__Assignment__: Could you repeat the entries below exactly, but only from the line with "but for the" through the line with "to FEM-discretized problems", and without any picture?

________________

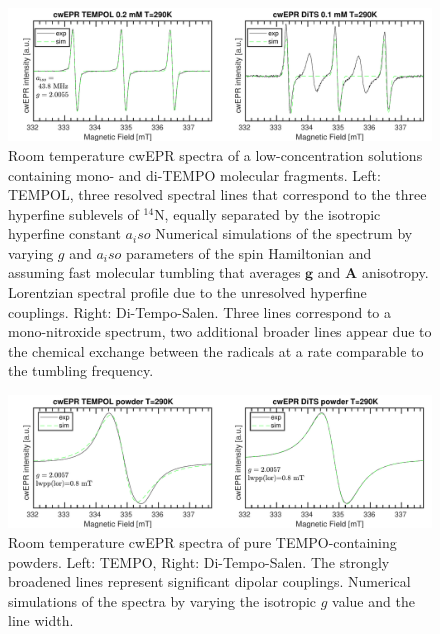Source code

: \begin{figure}[h]
\center
	\includegraphics[width=1\textwidth]{./operando_epr/figures/TEMPOL/cwEPR_TEMPOL_vs_DiTS_RT.pdf}
	\caption{Room temperature cwEPR spectra of a low-concentration solutions containing mono- and di-TEMPO molecular fragments. Left: TEMPOL, three resolved spectral lines that correspond to the three hyperfine sublevels of $^{14}$N, equally separated by the isotropic hyperfine constant $a_iso$ Numerical simulations of the spectrum by varying $g$ and $a_iso$ parameters of the spin Hamiltonian and assuming fast molecular tumbling that averages $\textbf{g}$ and $\textbf{A}$ anisotropy. Lorentzian spectral profile due to the unresolved hyperfine couplings. Right: Di-Tempo-Salen. Three lines correspond to a mono-nitroxide spectrum, two additional broader lines appear due to the chemical exchange between the radicals at a rate comparable to the tumbling frequency.}
	\label{fig:cwEPR_monoTEMPO_diTEMPO_SOLUTION}
\end{figure}
\begin{figure}[h]
\center
	\includegraphics[width=1\textwidth]{./operando_epr/figures/TEMPOL/cwEPR_TEMPOL_vs_DiTS_RT_POWDER.pdf}
	\caption{Room temperature cwEPR spectra of pure TEMPO-containing powders. Left: TEMPO, Right: Di-Tempo-Salen. The strongly broadened lines represent significant dipolar couplings. Numerical simulations of the spectra by varying the isotropic $g$ value and the line width.}
	\label{fig:cwEPR_monoTEMPO_diTEMPO_POWDER}
\end{figure}

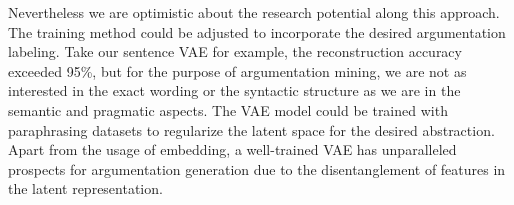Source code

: \documentclass[11pt]{article}
\begin{document}
Nevertheless we are optimistic about the research potential along this approach.
The training method could be adjusted to incorporate the desired argumentation labeling.
Take our sentence VAE for example,
the reconstruction accuracy exceeded 95\%,
but for the purpose of argumentation mining,
we are not as interested in the exact wording or the syntactic structure
as we are in the semantic and pragmatic aspects.
The VAE model could be trained with paraphrasing datasets
to regularize the latent space for the desired abstraction.
Apart from the usage of embedding,
a well-trained VAE has unparalleled prospects for argumentation generation
due to the disentanglement of features in the latent representation.

\printbibliography[]
\end{document}
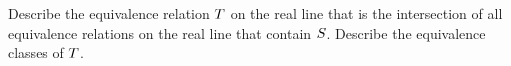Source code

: \documentclass[main.tex]{subfiles}
\begin{document}
\subproblem{}\label{s03p05c}

Describe the equivalence relation \({T}\) on the real line that is the
intersection of all equivalence relations on the real line that contain
\({S}\). Describe the equivalence classes of \({T}\).

\todo{}
\end{document}
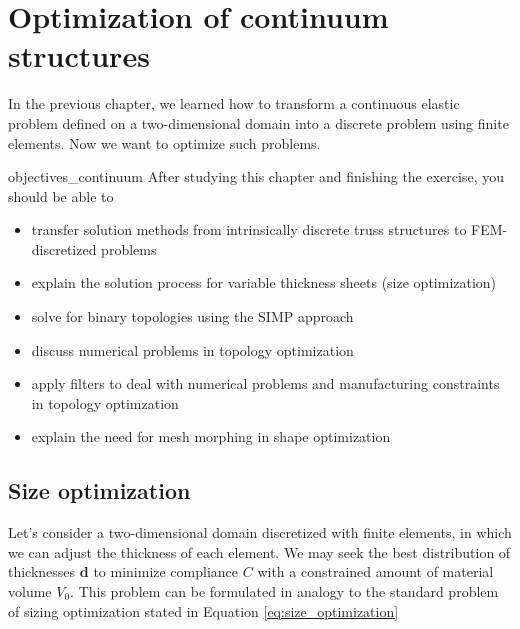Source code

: \chapter{Optimization of continuum structures}
In the previous chapter, we learned how to transform a continuous elastic problem defined on a two-dimensional domain into a discrete problem using finite elements. Now we want to optimize such problems.

\begin{objectives}{}{objectives_continuum}
After studying this chapter and finishing the exercise, you should be able to 
\begin{itemize}[label=$\dots$]
    \item transfer solution methods from intrinsically discrete truss structures to FEM-discretized problems
    \item explain the solution process for variable thickness sheets (size optimization) 
    \item solve for binary topologies using the SIMP approach
    \item discuss numerical problems in topology optimization
    \item apply filters to deal with numerical problems and manufacturing constraints in topology optimzation
    \item explain the need for mesh morphing in shape optimization
\end{itemize}
\end{objectives}

\section{Size optimization}
\label{sec:variable_thickness_sheet}
Let's consider a two-dimensional domain discretized with finite elements, in which we can adjust the thickness of each element. We may seek the best distribution of thicknesses $\mathbf{d}$ to minimize compliance $C$ with a constrained amount of material volume $V_0$. This problem can be formulated in analogy to the standard problem of sizing optimization stated in Equation \eqref{eq:size_optimization}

________________

__The completed task__:
but for the purpose of argumentation mining,
we are not as interested in the exact wording or the syntactic structure
as we are in the semantic and pragmatic aspects.
The VAE model could be trained with paraphrasing datasets
to regularize the latent space for the desired abstraction.
Apart from the usage of embedding,
a well-trained VAE has unparalleled prospects for argumentation generation
due to the disentanglement of features in the latent representation.

\printbibliography[]
\end{document}
Source code

: \documentclass[main.tex]{subfiles}
\begin{document}
\subproblem{}\label{s03p05c}

Describe the equivalence relation \({T}\) on the real line that is the
intersection of all equivalence relations on the real line that contain
\({S}\). Describe the equivalence classes of \({T}\).

\todo{}
\end{document}
Source code

: \chapter{Optimization of continuum structures}
In the previous chapter, we learned how to transform a continuous elastic problem defined on a two-dimensional domain into a discrete problem using finite elements. Now we want to optimize such problems.

\begin{objectives}{}{objectives_continuum}
After studying this chapter and finishing the exercise, you should be able to 
\begin{itemize}[label=$\dots$]
    \item transfer solution methods from intrinsically discrete truss structures to FEM-discretized problems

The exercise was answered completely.